:: SUPPLIED DATA ::

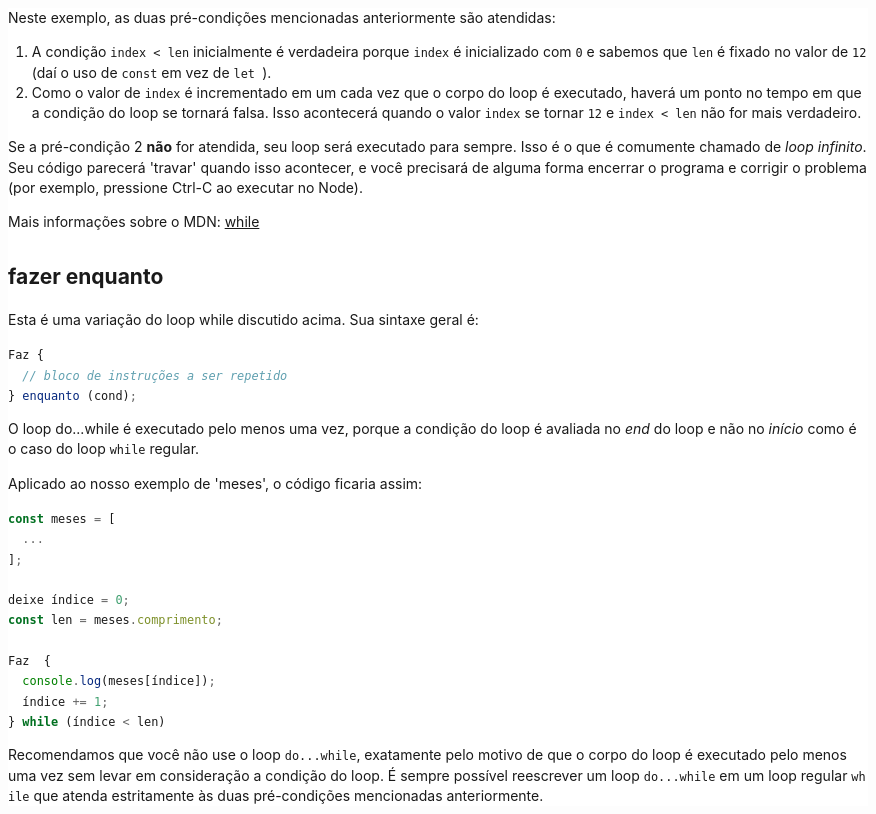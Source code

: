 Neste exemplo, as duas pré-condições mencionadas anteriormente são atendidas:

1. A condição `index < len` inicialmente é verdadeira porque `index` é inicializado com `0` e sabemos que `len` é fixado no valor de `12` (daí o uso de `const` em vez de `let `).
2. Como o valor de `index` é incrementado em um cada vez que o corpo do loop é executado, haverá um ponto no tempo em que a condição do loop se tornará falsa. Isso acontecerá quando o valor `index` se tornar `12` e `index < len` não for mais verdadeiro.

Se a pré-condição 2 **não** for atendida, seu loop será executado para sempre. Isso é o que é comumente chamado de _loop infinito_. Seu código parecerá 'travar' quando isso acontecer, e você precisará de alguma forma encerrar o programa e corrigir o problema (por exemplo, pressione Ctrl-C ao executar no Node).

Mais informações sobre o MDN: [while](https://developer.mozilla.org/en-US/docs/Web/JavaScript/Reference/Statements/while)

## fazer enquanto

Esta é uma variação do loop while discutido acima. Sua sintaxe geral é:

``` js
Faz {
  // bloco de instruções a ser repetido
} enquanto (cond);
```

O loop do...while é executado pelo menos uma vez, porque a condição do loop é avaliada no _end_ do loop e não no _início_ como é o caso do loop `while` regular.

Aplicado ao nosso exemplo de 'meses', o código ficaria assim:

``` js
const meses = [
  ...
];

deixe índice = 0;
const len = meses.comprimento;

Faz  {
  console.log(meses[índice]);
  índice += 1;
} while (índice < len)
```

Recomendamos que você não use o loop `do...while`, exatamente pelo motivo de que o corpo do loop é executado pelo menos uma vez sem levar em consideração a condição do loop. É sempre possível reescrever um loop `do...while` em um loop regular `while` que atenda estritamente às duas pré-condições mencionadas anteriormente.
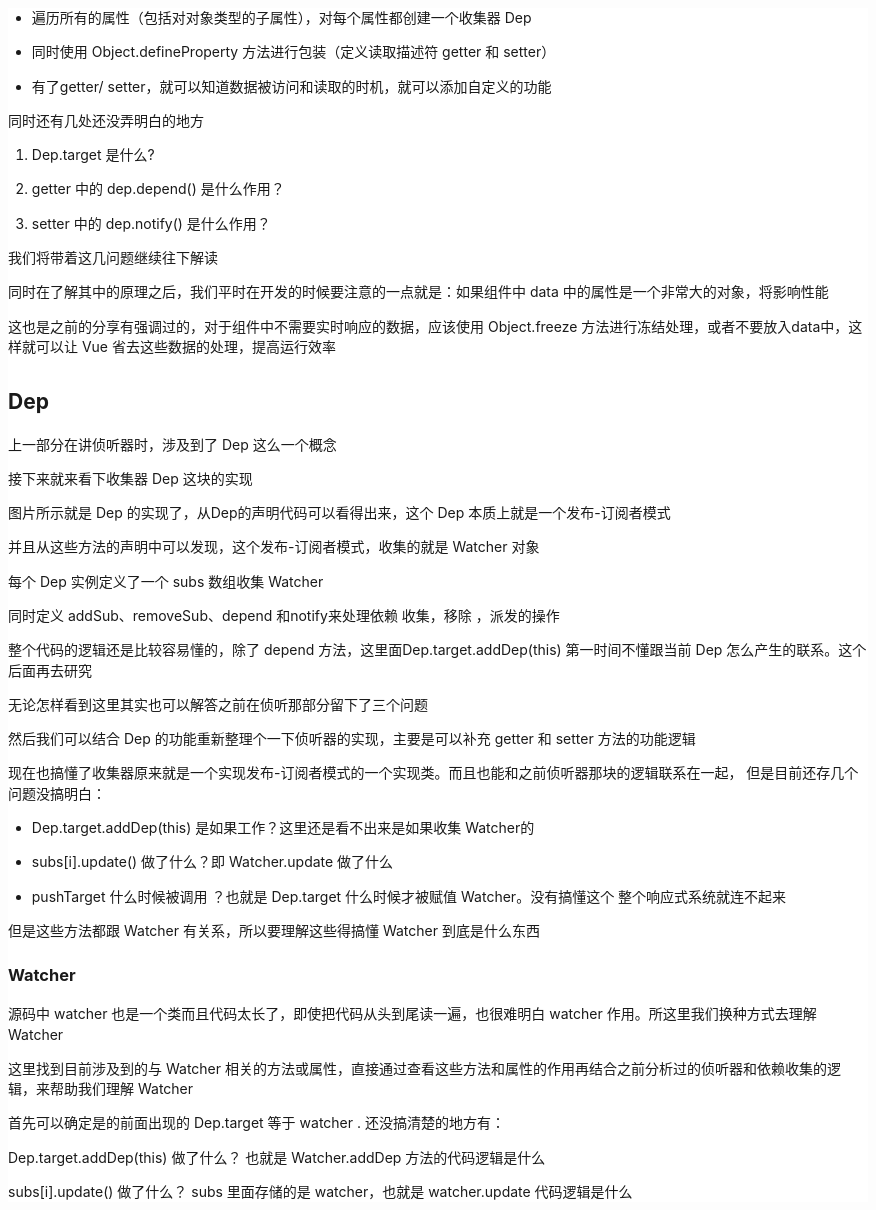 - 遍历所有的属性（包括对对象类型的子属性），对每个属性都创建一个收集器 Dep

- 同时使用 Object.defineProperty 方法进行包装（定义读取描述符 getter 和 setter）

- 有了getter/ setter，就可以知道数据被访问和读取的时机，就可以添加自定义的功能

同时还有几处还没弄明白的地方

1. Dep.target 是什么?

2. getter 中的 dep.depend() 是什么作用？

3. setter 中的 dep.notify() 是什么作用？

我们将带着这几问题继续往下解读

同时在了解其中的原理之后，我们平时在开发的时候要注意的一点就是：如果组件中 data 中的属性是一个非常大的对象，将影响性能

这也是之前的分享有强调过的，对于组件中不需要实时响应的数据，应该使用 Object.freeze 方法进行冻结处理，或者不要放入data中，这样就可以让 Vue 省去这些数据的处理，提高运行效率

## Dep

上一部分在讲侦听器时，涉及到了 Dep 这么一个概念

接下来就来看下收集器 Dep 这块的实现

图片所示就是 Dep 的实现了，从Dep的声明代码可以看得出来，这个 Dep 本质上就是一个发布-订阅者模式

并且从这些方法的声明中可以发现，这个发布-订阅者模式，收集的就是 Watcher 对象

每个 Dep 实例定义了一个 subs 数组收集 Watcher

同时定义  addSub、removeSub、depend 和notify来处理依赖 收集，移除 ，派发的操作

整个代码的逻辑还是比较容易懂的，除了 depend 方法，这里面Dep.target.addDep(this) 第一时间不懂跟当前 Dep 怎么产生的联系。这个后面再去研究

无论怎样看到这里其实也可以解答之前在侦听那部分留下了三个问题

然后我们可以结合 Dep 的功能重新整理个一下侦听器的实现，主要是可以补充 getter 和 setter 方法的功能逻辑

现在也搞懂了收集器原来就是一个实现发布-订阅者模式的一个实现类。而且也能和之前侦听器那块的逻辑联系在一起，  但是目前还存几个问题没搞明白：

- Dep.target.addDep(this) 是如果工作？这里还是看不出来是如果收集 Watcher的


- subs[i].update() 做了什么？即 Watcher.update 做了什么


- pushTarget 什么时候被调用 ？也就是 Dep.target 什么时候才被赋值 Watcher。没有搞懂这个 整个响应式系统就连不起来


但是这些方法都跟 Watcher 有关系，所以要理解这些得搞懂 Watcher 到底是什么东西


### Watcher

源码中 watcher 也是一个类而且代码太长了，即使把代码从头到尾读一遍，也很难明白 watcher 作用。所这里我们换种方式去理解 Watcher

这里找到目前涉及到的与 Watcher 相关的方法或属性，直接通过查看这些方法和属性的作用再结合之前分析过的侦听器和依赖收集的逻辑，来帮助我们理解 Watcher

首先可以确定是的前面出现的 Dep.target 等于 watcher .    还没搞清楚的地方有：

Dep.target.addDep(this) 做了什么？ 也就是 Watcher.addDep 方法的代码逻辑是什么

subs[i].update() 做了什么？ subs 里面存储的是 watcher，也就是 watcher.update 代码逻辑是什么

:: WHAT THE EXERCISE ASKS ::
Output the material above exactly as written and drop any images it holds.

:: EXERCISE RESULT ::
Source code

: Neste exemplo, as duas pré-condições mencionadas anteriormente são atendidas:

1. A condição `index < len` inicialmente é verdadeira porque `index` é inicializado com `0` e sabemos que `len` é fixado no valor de `12` (daí o uso de `const` em vez de `let `).
2. Como o valor de `index` é incrementado em um cada vez que o corpo do loop é executado, haverá um ponto no tempo em que a condição do loop se tornará falsa. Isso acontecerá quando o valor `index` se tornar `12` e `index < len` não for mais verdadeiro.

Se a pré-condição 2 **não** for atendida, seu loop será executado para sempre. Isso é o que é comumente chamado de _loop infinito_. Seu código parecerá 'travar' quando isso acontecer, e você precisará de alguma forma encerrar o programa e corrigir o problema (por exemplo, pressione Ctrl-C ao executar no Node).

Mais informações sobre o MDN: [while](https://developer.mozilla.org/en-US/docs/Web/JavaScript/Reference/Statements/while)

## fazer enquanto

Esta é uma variação do loop while discutido acima. Sua sintaxe geral é:

``` js
Faz {
  // bloco de instruções a ser repetido
} enquanto (cond);
```

O loop do...while é executado pelo menos uma vez, porque a condição do loop é avaliada no _end_ do loop e não no _início_ como é o caso do loop `while` regular.

Aplicado ao nosso exemplo de 'meses', o código ficaria assim:

``` js
const meses = [
  ...
];

deixe índice = 0;
const len = meses.comprimento;

Faz  {
  console.log(meses[índice]);
  índice += 1;
} while (índice < len)
```

Recomendamos que você não use o loop `do...while`, exatamente pelo motivo de que o corpo do loop é executado pelo menos uma vez sem levar em consideração a condição do loop. É sempre possível reescrever um loop `do...while` em um loop regular `while` que atenda estritamente às duas pré-condições mencionadas anteriormente.
 - 遍历所有的属性（包括对对象类型的子属性），对每个属性都创建一个收集器 Dep

- 同时使用 Object.defineProperty 方法进行包装（定义读取描述符 getter 和 setter）

- 有了getter/ setter，就可以知道数据被访问和读取的时机，就可以添加自定义的功能

同时还有几处还没弄明白的地方

1. Dep.target 是什么?

2. getter 中的 dep.depend() 是什么作用？

3. setter 中的 dep.notify() 是什么作用？

我们将带着这几问题继续往下解读

同时在了解其中的原理之后，我们平时在开发的时候要注意的一点就是：如果组件中 data 中的属性是一个非常大的对象，将影响性能

这也是之前的分享有强调过的，对于组件中不需要实时响应的数据，应该使用 Object.freeze 方法进行冻结处理，或者不要放入data中，这样就可以让 Vue 省去这些数据的处理，提高运行效率

## Dep

上一部分在讲侦听器时，涉及到了 Dep 这么一个概念

接下来就来看下收集器 Dep 这块的实现

图片所示就是 Dep 的实现了，从Dep的声明代码可以看得出来，这个 Dep 本质上就是一个发布-订阅者模式

并且从这些方法的声明中可以发现，这个发布-订阅者模式，收集的就是 Watcher 对象

每个 Dep 实例定义了一个 subs 数组收集 Watcher

同时定义  addSub、removeSub、depend 和notify来处理依赖 收集，移除 ，派发的操作

整个代码的逻辑还是比较容易懂的，除了 depend 方法，这里面Dep.target.addDep(this) 第一时间不懂跟当前 Dep 怎么产生的联系。这个后面再去研究

无论怎样看到这里其实也可以解答之前在侦听那部分留下了三个问题

然后我们可以结合 Dep 的功能重新整理个一下侦听器的实现，主要是可以补充 getter 和 setter 方法的功能逻辑

现在也搞懂了收集器原来就是一个实现发布-订阅者模式的一个实现类。而且也能和之前侦听器那块的逻辑联系在一起，  但是目前还存几个问题没搞明白：

- Dep.target.addDep(this) 是如果工作？这里还是看不出来是如果收集 Watcher的


- subs[i].update() 做了什么？即 Watcher.update 做了什么


- pushTarget 什么时候被调用 ？也就是 Dep.target 什么时候才被赋值 Watcher。没有搞懂这个 整个响应式系统就连不起来


但是这些方法都跟 Watcher 有关系，所以要理解这些得搞懂 Watcher 到底是什么东西


### Watcher

源码中 watcher 也是一个类而且代码太长了，即使把代码从头到尾读一遍，也很难明白 watcher 作用。所这里我们换种方式去理解 Watcher

这里找到目前涉及到的与 Watcher 相关的方法或属性，直接通过查看这些方法和属性的作用再结合之前分析过的侦听器和依赖收集的逻辑，来帮助我们理解 Watcher

首先可以确定是的前面出现的 Dep.target 等于 watcher .    还没搞清楚的地方有：

Dep.target.addDep(this) 做了什么？ 也就是 Watcher.addDep 方法的代码逻辑是什么

subs[i].update() 做了什么？ subs 里面存储的是 watcher，也就是 watcher.update 代码逻辑是什么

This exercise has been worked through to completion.